### Data records
○ ○ ○ ○
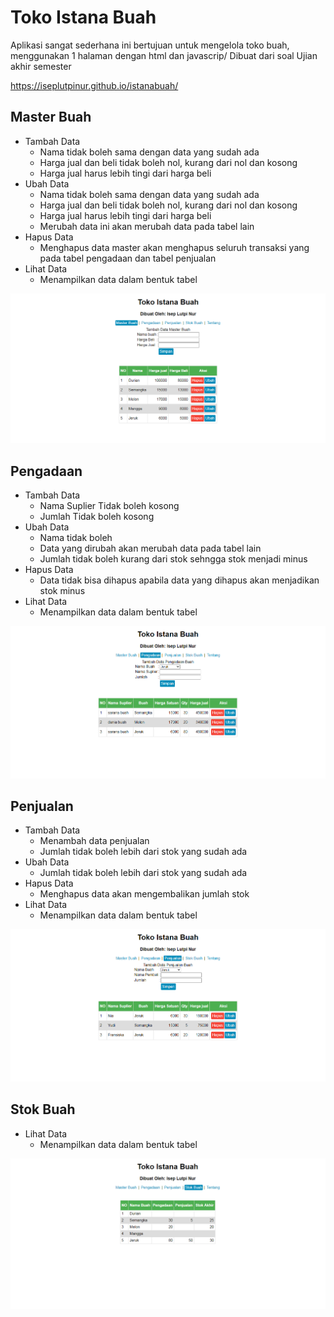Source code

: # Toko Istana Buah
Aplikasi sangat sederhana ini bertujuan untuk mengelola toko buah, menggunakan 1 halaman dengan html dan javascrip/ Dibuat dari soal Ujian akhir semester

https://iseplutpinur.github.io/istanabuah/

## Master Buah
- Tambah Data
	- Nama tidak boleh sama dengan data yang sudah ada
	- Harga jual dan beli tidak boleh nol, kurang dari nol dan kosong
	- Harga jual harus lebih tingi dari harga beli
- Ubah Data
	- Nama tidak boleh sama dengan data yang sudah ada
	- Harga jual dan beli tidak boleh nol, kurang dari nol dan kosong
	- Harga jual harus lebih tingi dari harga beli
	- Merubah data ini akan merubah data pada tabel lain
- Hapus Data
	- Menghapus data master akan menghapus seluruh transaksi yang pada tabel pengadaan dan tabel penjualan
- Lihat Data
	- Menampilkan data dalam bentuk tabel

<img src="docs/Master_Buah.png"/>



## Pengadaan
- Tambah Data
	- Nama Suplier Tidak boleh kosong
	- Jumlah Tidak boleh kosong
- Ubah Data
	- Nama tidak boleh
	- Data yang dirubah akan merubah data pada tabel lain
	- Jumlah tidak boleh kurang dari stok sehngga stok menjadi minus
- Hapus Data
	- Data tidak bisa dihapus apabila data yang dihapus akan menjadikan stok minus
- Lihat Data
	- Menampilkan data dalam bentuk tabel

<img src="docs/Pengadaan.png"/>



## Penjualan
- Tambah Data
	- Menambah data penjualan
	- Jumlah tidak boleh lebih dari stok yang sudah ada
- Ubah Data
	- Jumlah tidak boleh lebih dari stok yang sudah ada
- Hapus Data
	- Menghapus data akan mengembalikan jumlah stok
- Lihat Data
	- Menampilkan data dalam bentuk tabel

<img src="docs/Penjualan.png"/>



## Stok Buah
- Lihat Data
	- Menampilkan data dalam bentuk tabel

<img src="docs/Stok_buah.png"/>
○ ○ ○ ○
### Problem to work on
Transcribe all of the records exactly, without reproducing their pictures.

### Exercise answer
Source code

: # Toko Istana Buah
Aplikasi sangat sederhana ini bertujuan untuk mengelola toko buah, menggunakan 1 halaman dengan html dan javascrip/ Dibuat dari soal Ujian akhir semester

https://iseplutpinur.github.io/istanabuah/

## Master Buah
- Tambah Data
	- Nama tidak boleh sama dengan data yang sudah ada
	- Harga jual dan beli tidak boleh nol, kurang dari nol dan kosong
	- Harga jual harus lebih tingi dari harga beli
- Ubah Data
	- Nama tidak boleh sama dengan data yang sudah ada
	- Harga jual dan beli tidak boleh nol, kurang dari nol dan kosong
	- Harga jual harus lebih tingi dari harga beli
	- Merubah data ini akan merubah data pada tabel lain
- Hapus Data
	- Menghapus data master akan menghapus seluruh transaksi yang pada tabel pengadaan dan tabel penjualan
- Lihat Data
	- Menampilkan data dalam bentuk tabel

<img src="docs/Master_Buah.png"/>



## Pengadaan
- Tambah Data
	- Nama Suplier Tidak boleh kosong
	- Jumlah Tidak boleh kosong
- Ubah Data
	- Nama tidak boleh
	- Data yang dirubah akan merubah data pada tabel lain
	- Jumlah tidak boleh kurang dari stok sehngga stok menjadi minus
- Hapus Data
	- Data tidak bisa dihapus apabila data yang dihapus akan menjadikan stok minus
- Lihat Data
	- Menampilkan data dalam bentuk tabel

<img src="docs/Pengadaan.png"/>



## Penjualan
- Tambah Data
	- Menambah data penjualan
	- Jumlah tidak boleh lebih dari stok yang sudah ada
- Ubah Data
	- Jumlah tidak boleh lebih dari stok yang sudah ada
- Hapus Data
	- Menghapus data akan mengembalikan jumlah stok
- Lihat Data
	- Menampilkan data dalam bentuk tabel

<img src="docs/Penjualan.png"/>



## Stok Buah
- Lihat Data
	- Menampilkan data dalam bentuk tabel

<img src="docs/Stok_buah.png"/>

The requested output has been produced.